*Assignment:* Give every line of the data again, unchanged, but with no pictures.
[Exercise inputs]
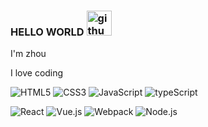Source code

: ### HELLO WORLD <img src="https://github.githubassets.com/images/mona-whisper.gif" alt="githubimg" width="40"/>

I'm zhou

I love coding


![HTML5](https://img.shields.io/badge/-HTML5-%232C3A42?style=flat-square&logo=html5&logoColor=000000&labelColor=%23E34F26&color=%23E34F26) 
![CSS3](https://img.shields.io/badge/-CSS3-%232C3A42?style=flat-square&logo=CSS3&logoColor=000000&labelColor=%231572B6&color=%231572B6) 
![JavaScript](https://img.shields.io/badge/-JavaScript-%23F6DE3A?style=flat-square&logo=javascript&logoColor=000000&labelColor=%23F6DE3A&color=%23FFCE5A) 
![typeScript](https://img.shields.io/badge/-TypeScript-%233178C6?style=flat-square&logo=typescript&logoColor=ffffff&labelColor=%233178C6&color=%233178C6)

![React](https://img.shields.io/badge/-React-%23282C34?style=flat-square&logo=react&logoColor=087EA4&labelColor=%23e5e7eb&color=%23e5e7eb) 
![Vue.js](https://img.shields.io/badge/-Vue.js-%232C3A42?style=flat-square&logo=vuedotjs&logoColor=#4FC08D&labelColor=%231a1a1a&color=%231a1a1a) 
![Webpack](https://img.shields.io/badge/-Webpack-%232C3A42?style=flat-square&logo=Webpack&logoColor=000000&labelColor=%238DD6F9&color=%238DD6F9) 
![Node.js](https://img.shields.io/badge/-Node.js-%232C3A42?style=flat-square&logo=nodedotjs&logoColor=339933&labelColor=%232c3437&color=%232c3437)

<!-- ![github stats](https://github-readme-stats.vercel.app/api?username=singzis&show_icons=true&theme=dracula)

[![Top Langs](https://github-readme-stats.vercel.app/api/top-langs/?username=singzis&layout=compact)](https://github.com/anuraghazra/github-readme-stats)
 -->
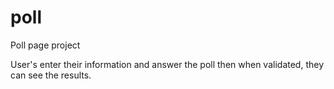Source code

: # poll
Poll page project

User's enter their information and answer the poll then when validated, they can see the results.

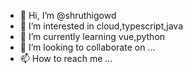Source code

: - 👋 Hi, I’m @shruthigowd
- 👀 I’m interested in cloud,typescript,java
- 🌱 I’m currently learning vue,python
- 💞️ I’m looking to collaborate on ...
- 📫 How to reach me ...

<!---
shruthigowd/shruthigowd is a ✨ special ✨ repository because its `README.md` (this file) appears on your GitHub profile.
You can click the Preview link to take a look at your changes.
--->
[/Exercise inputs]
*Answer below:*
Source code

: ### HELLO WORLD <img src="https://github.githubassets.com/images/mona-whisper.gif" alt="githubimg" width="40"/>

I'm zhou

I love coding


![HTML5](https://img.shields.io/badge/-HTML5-%232C3A42?style=flat-square&logo=html5&logoColor=000000&labelColor=%23E34F26&color=%23E34F26) 
![CSS3](https://img.shields.io/badge/-CSS3-%232C3A42?style=flat-square&logo=CSS3&logoColor=000000&labelColor=%231572B6&color=%231572B6) 
![JavaScript](https://img.shields.io/badge/-JavaScript-%23F6DE3A?style=flat-square&logo=javascript&logoColor=000000&labelColor=%23F6DE3A&color=%23FFCE5A) 
![typeScript](https://img.shields.io/badge/-TypeScript-%233178C6?style=flat-square&logo=typescript&logoColor=ffffff&labelColor=%233178C6&color=%233178C6)

![React](https://img.shields.io/badge/-React-%23282C34?style=flat-square&logo=react&logoColor=087EA4&labelColor=%23e5e7eb&color=%23e5e7eb) 
![Vue.js](https://img.shields.io/badge/-Vue.js-%232C3A42?style=flat-square&logo=vuedotjs&logoColor=#4FC08D&labelColor=%231a1a1a&color=%231a1a1a) 
![Webpack](https://img.shields.io/badge/-Webpack-%232C3A42?style=flat-square&logo=Webpack&logoColor=000000&labelColor=%238DD6F9&color=%238DD6F9) 
![Node.js](https://img.shields.io/badge/-Node.js-%232C3A42?style=flat-square&logo=nodedotjs&logoColor=339933&labelColor=%232c3437&color=%232c3437)

<!-- ![github stats](https://github-readme-stats.vercel.app/api?username=singzis&show_icons=true&theme=dracula)

[![Top Langs](https://github-readme-stats.vercel.app/api/top-langs/?username=singzis&layout=compact)](https://github.com/anuraghazra/github-readme-stats)
 -->
Source code

: # poll
Poll page project

User's enter their information and answer the poll then when validated, they can see the results.

Source code

: - 👋 Hi, I’m @shruthigowd
- 👀 I’m interested in cloud,typescript,java
- 🌱 I’m currently learning vue,python
- 💞️ I’m looking to collaborate on ...
- 📫 How to reach me ...

<!---
shruthigowd/shruthigowd is a ✨ special ✨ repository because its `README.md` (this file) appears on your GitHub profile.
You can click the Preview link to take a look at your changes.
--->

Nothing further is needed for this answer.